Translating Code-Switched Texts From Bilingual Speakers

Code-switched language is commonly found in interactions between bilingual individuals, yet has not been optimized in NMT. A recent machine translation paper concluded that it would be interesting to identify implicitly the language system of foreign word segments and carry out the translation with an appropriate translation system. Therefore, the goal of this project is to create a model best suited for code-switching translation tasks based on this intuition. Specifically, given an input of bilingual, or code-switched text, we want to create a model that outputs a translation of the text in one desired language. We experiment with two approaches for this task. First, a LID-Translation Model Pipeline approach, a two model pipeline that 1) uses a language identification model to figure out what words need to be translated in a bilingual text and 2) translates these identified words via a standard language translation model. This approach includes a language translation model we have fine-tuned and was motivated by the fact that our code-switched dataset did not have ground truth translations. Second, during the course of our project, a new code-switched dataset was released, and thus we also trained a Direct-Translation Bilingual Model that we created with the newly released bilingual data.

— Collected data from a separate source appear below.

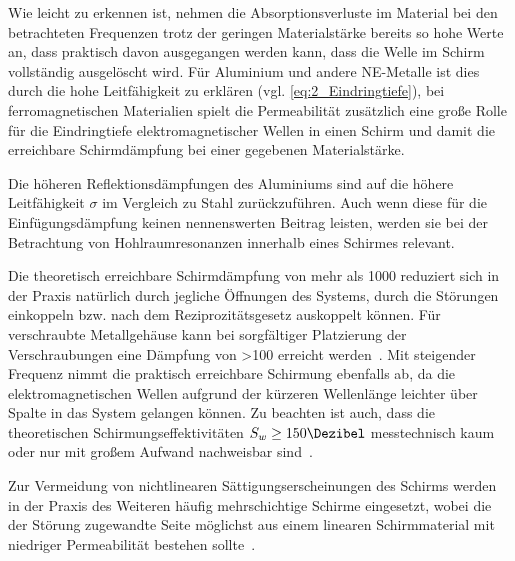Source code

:Wie leicht zu erkennen ist, nehmen die Absorptionsverluste im Material bei den betrachteten Frequenzen trotz der geringen Materialstärke bereits so hohe Werte an, dass praktisch davon ausgegangen werden kann, dass die Welle im Schirm vollständig ausgelöscht wird. Für Aluminium und andere \ac{NE-Metalle} ist dies durch die hohe Leitfähigkeit zu erklären (vgl. \Gleichung\eqref{eq:2_Eindringtiefe}), bei ferromagnetischen Materialien spielt die Permeabilität zusätzlich eine große Rolle für die Eindringtiefe elektromagnetischer Wellen in einen Schirm und damit die erreichbare Schirmdämpfung bei einer gegebenen Materialstärke. 
\par 
\vspace{\linespace}
Die höheren Reflektionsdämpfungen des Aluminiums sind auf die höhere Leitfähigkeit $\sigma$ im Vergleich zu Stahl zurückzuführen. Auch wenn diese für die Einfügungsdämpfung keinen nennenswerten Beitrag leisten, werden sie bei der Betrachtung von Hohlraumresonanzen innerhalb eines Schirmes relevant. 
\par
\vspace{\linespace}
Die theoretisch erreichbare Schirmdämpfung von mehr als \SI{1000}{\Dezibel} reduziert sich in der Praxis natürlich durch jegliche Öffnungen des Systems, durch die Störungen einkoppeln bzw. nach dem Reziprozitätsgesetz auskoppelt können. Für verschraubte Metallgehäuse kann bei sorgfältiger Platzierung der Verschraubungen eine Dämpfung von >\SI{100}{\Dezibel} erreicht werden~\cite{Design_of_shielded_enclosures}. Mit steigender Frequenz nimmt die praktisch erreichbare Schirmung ebenfalls ab, da die elektromagnetischen Wellen aufgrund der kürzeren Wellenlänge leichter über Spalte in das System gelangen können. Zu beachten ist auch, dass die theoretischen Schirmungseffektivitäten $S_w \geq 150 \si{\Dezibel}$ messtechnisch kaum oder nur mit großem Aufwand nachweisbar sind~\cite{EM_Schirmung}.
\par
\vspace{\linespace}
Zur Vermeidung von nichtlinearen Sättigungserscheinungen des Schirms werden in der Praxis des Weiteren häufig mehrschichtige Schirme eingesetzt, wobei die der Störung zugewandte Seite möglichst aus einem linearen Schirmmaterial mit niedriger Permeabilität bestehen sollte~\cite{EMV}.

This bilingual model was also tested with and without the LID-Translation Pipeline. Our results show two main findings. First, the LID-Translation Model Pipeline performs better than a direct translation pipeline. Second, the Direct-Translation Bilingual Model performs better than regular translation models. These results suggest that there is significant potential for machine translation optimized for code-switched data, particularly with the recent rise of bilingual corpus availability.